▶ **Problem**
Collect each line of the records containing the string "empty".

▶ **Supplied data**
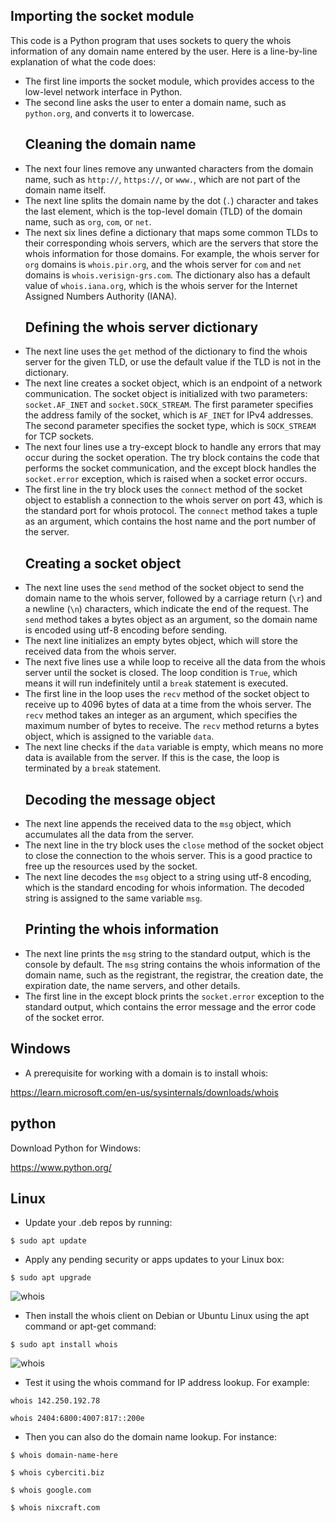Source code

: ## **Importing the socket module**
This code is a Python program that uses sockets to query the whois information of any domain name entered by the user. Here is a line-by-line explanation of what the code does:
- The first line imports the socket module, which provides access to the low-level network interface in Python.
- The second line asks the user to enter a domain name, such as `python.org`, and converts it to lowercase.
  ## **Cleaning the domain name**
- The next four lines remove any unwanted characters from the domain name, such as `http://`, `https://`, or `www.`, which are not part of the domain name itself.
- The next line splits the domain name by the dot (`.`) character and takes the last element, which is the top-level domain (TLD) of the domain name, such as `org`, `com`, or `net`.
- The next six lines define a dictionary that maps some common TLDs to their corresponding whois servers, which are the servers that store the whois information for those domains. For example, the whois server for `org` domains is `whois.pir.org`, and the whois server for `com` and `net` domains is `whois.verisign-grs.com`. The dictionary also has a default value of `whois.iana.org`, which is the whois server for the Internet Assigned Numbers Authority (IANA).
  ## **Defining the whois server dictionary**
- The next line uses the `get` method of the dictionary to find the whois server for the given TLD, or use the default value if the TLD is not in the dictionary.
- The next line creates a socket object, which is an endpoint of a network communication. The socket object is initialized with two parameters: `socket.AF_INET` and `socket.SOCK_STREAM`. The first parameter specifies the address family of the socket, which is `AF_INET` for IPv4 addresses. The second parameter specifies the socket type, which is `SOCK_STREAM` for TCP sockets.
- The next four lines use a try-except block to handle any errors that may occur during the socket operation. The try block contains the code that performs the socket communication, and the except block handles the `socket.error` exception, which is raised when a socket error occurs.
- The first line in the try block uses the `connect` method of the socket object to establish a connection to the whois server on port 43, which is the standard port for whois protocol. The `connect` method takes a tuple as an argument, which contains the host name and the port number of the server.
  ## **Creating a socket object**
- The next line uses the `send` method of the socket object to send the domain name to the whois server, followed by a carriage return (`\r`) and a newline (`\n`) characters, which indicate the end of the request. The `send` method takes a bytes object as an argument, so the domain name is encoded using utf-8 encoding before sending.
- The next line initializes an empty bytes object, which will store the received data from the whois server.
- The next five lines use a while loop to receive all the data from the whois server until the socket is closed. The loop condition is `True`, which means it will run indefinitely until a `break` statement is executed.
- The first line in the loop uses the `recv` method of the socket object to receive up to 4096 bytes of data at a time from the whois server. The `recv` method takes an integer as an argument, which specifies the maximum number of bytes to receive. The `recv` method returns a bytes object, which is assigned to the variable `data`.
- The next line checks if the `data` variable is empty, which means no more data is available from the server. If this is the case, the loop is terminated by a `break` statement.
   ## **Decoding the message object**
- The next line appends the received data to the `msg` object, which accumulates all the data from the server.
- The next line in the try block uses the `close` method of the socket object to close the connection to the whois server. This is a good practice to free up the resources used by the socket.
- The next line decodes the `msg` object to a string using utf-8 encoding, which is the standard encoding for whois information. The decoded string is assigned to the same variable `msg`.
  ## **Printing the whois information**
- The next line prints the `msg` string to the standard output, which is the console by default. The `msg` string contains the whois information of the domain name, such as the registrant, the registrar, the creation date, the expiration date, the name servers, and other details.
- The first line in the except block prints the `socket.error` exception to the standard output, which contains the error message and the error code of the socket error.

## Windows
- A prerequisite for working with a domain is to install whois:

https://learn.microsoft.com/en-us/sysinternals/downloads/whois

## python
Download Python for Windows:

https://www.python.org/
## Linux
- Update your .deb repos by running:

`$ sudo apt update`
- Apply any pending security or apps updates to your Linux box:

`$ sudo apt upgrade`

![whois](https://github.com/codes369/Domain/assets/93201875/a6247467-3e55-4d48-ab11-6631b6067446)

- Then install the whois client on Debian or Ubuntu Linux using the apt command or apt-get command:

`$ sudo apt install whois`

![whois](https://github.com/codes369/Domain/assets/93201875/3311628e-dba8-4027-82c4-54a84c4a0ff2)

- Test it using the whois command for IP address lookup. For example:

`whois 142.250.192.78`

`whois 2404:6800:4007:817::200e`

- Then you can also do the domain name lookup. For instance:

`$ whois domain-name-here` 

`$ whois cyberciti.biz`

`$ whois google.com`

`$ whois nixcraft.com`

▶ **Result of this exercise**
- The next line initializes an empty bytes object, which will store the received data from the whois server.
- The next line checks if the `data` variable is empty, which means no more data is available from the server. If this is the case, the loop is terminated by a `break` statement.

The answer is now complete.